» **Provided information**
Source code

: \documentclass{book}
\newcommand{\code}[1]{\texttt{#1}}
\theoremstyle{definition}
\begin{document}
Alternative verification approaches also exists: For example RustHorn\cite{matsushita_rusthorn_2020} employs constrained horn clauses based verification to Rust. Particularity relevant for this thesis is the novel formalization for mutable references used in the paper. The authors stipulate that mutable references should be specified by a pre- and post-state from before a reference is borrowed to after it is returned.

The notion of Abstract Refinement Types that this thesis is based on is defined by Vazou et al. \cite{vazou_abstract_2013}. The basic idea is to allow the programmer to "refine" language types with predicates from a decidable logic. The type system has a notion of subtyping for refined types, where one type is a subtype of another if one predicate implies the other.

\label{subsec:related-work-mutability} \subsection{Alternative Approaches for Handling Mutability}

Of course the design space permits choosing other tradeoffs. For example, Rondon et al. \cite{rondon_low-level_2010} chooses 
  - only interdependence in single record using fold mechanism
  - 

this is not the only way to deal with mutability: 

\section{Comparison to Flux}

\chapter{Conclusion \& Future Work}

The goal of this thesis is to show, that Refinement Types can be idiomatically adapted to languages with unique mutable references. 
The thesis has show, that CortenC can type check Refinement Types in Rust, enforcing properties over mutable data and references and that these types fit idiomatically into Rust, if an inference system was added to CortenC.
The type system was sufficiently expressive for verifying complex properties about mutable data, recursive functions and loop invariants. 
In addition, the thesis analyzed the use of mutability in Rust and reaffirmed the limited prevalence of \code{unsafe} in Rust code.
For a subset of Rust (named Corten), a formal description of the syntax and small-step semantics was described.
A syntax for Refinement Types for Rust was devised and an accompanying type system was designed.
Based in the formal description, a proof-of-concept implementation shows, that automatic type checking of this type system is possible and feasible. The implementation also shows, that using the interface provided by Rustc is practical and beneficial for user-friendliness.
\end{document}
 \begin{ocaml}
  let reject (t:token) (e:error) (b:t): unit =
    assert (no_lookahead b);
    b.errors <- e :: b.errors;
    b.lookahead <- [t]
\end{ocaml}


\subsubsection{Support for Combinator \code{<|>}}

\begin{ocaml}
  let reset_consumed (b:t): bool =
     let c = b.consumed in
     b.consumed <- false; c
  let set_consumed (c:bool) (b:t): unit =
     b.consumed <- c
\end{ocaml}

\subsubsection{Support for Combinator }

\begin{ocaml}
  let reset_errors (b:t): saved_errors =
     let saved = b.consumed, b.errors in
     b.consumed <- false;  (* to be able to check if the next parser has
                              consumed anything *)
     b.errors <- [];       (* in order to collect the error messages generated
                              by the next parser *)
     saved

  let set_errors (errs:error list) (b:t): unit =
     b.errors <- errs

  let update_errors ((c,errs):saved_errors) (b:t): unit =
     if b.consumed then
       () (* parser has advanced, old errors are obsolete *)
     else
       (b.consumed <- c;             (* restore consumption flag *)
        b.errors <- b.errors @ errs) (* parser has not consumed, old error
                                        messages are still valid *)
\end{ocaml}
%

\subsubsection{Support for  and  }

» **Task details**
I would like you to return every entry exactly, with nothing changed.

» **Task solution**
Source code

: \documentclass{book}
\newcommand{\code}[1]{\texttt{#1}}
\theoremstyle{definition}
\begin{document}
Alternative verification approaches also exists: For example RustHorn\cite{matsushita_rusthorn_2020} employs constrained horn clauses based verification to Rust. Particularity relevant for this thesis is the novel formalization for mutable references used in the paper. The authors stipulate that mutable references should be specified by a pre- and post-state from before a reference is borrowed to after it is returned.

The notion of Abstract Refinement Types that this thesis is based on is defined by Vazou et al. \cite{vazou_abstract_2013}. The basic idea is to allow the programmer to "refine" language types with predicates from a decidable logic. The type system has a notion of subtyping for refined types, where one type is a subtype of another if one predicate implies the other.

\label{subsec:related-work-mutability} \subsection{Alternative Approaches for Handling Mutability}

Of course the design space permits choosing other tradeoffs. For example, Rondon et al. \cite{rondon_low-level_2010} chooses 
  - only interdependence in single record using fold mechanism
  - 

this is not the only way to deal with mutability: 

\section{Comparison to Flux}

\chapter{Conclusion \& Future Work}

The goal of this thesis is to show, that Refinement Types can be idiomatically adapted to languages with unique mutable references. 
The thesis has show, that CortenC can type check Refinement Types in Rust, enforcing properties over mutable data and references and that these types fit idiomatically into Rust, if an inference system was added to CortenC.
The type system was sufficiently expressive for verifying complex properties about mutable data, recursive functions and loop invariants. 
In addition, the thesis analyzed the use of mutability in Rust and reaffirmed the limited prevalence of \code{unsafe} in Rust code.
For a subset of Rust (named Corten), a formal description of the syntax and small-step semantics was described.
A syntax for Refinement Types for Rust was devised and an accompanying type system was designed.
Based in the formal description, a proof-of-concept implementation shows, that automatic type checking of this type system is possible and feasible. The implementation also shows, that using the interface provided by Rustc is practical and beneficial for user-friendliness.
\end{document}
 \begin{ocaml}
  let reject (t:token) (e:error) (b:t): unit =
    assert (no_lookahead b);
    b.errors <- e :: b.errors;
    b.lookahead <- [t]
\end{ocaml}


\subsubsection{Support for Combinator \code{<|>}}

\begin{ocaml}
  let reset_consumed (b:t): bool =
     let c = b.consumed in
     b.consumed <- false; c
  let set_consumed (c:bool) (b:t): unit =
     b.consumed <- c
\end{ocaml}

\subsubsection{Support for Combinator }

\begin{ocaml}
  let reset_errors (b:t): saved_errors =
     let saved = b.consumed, b.errors in
     b.consumed <- false;  (* to be able to check if the next parser has
                              consumed anything *)
     b.errors <- [];       (* in order to collect the error messages generated
                              by the next parser *)
     saved

  let set_errors (errs:error list) (b:t): unit =
     b.errors <- errs

  let update_errors ((c,errs):saved_errors) (b:t): unit =
     if b.consumed then
       () (* parser has advanced, old errors are obsolete *)
     else
       (b.consumed <- c;             (* restore consumption flag *)
        b.errors <- b.errors @ errs) (* parser has not consumed, old error
                                        messages are still valid *)
\end{ocaml}
%

\subsubsection{Support for  and  }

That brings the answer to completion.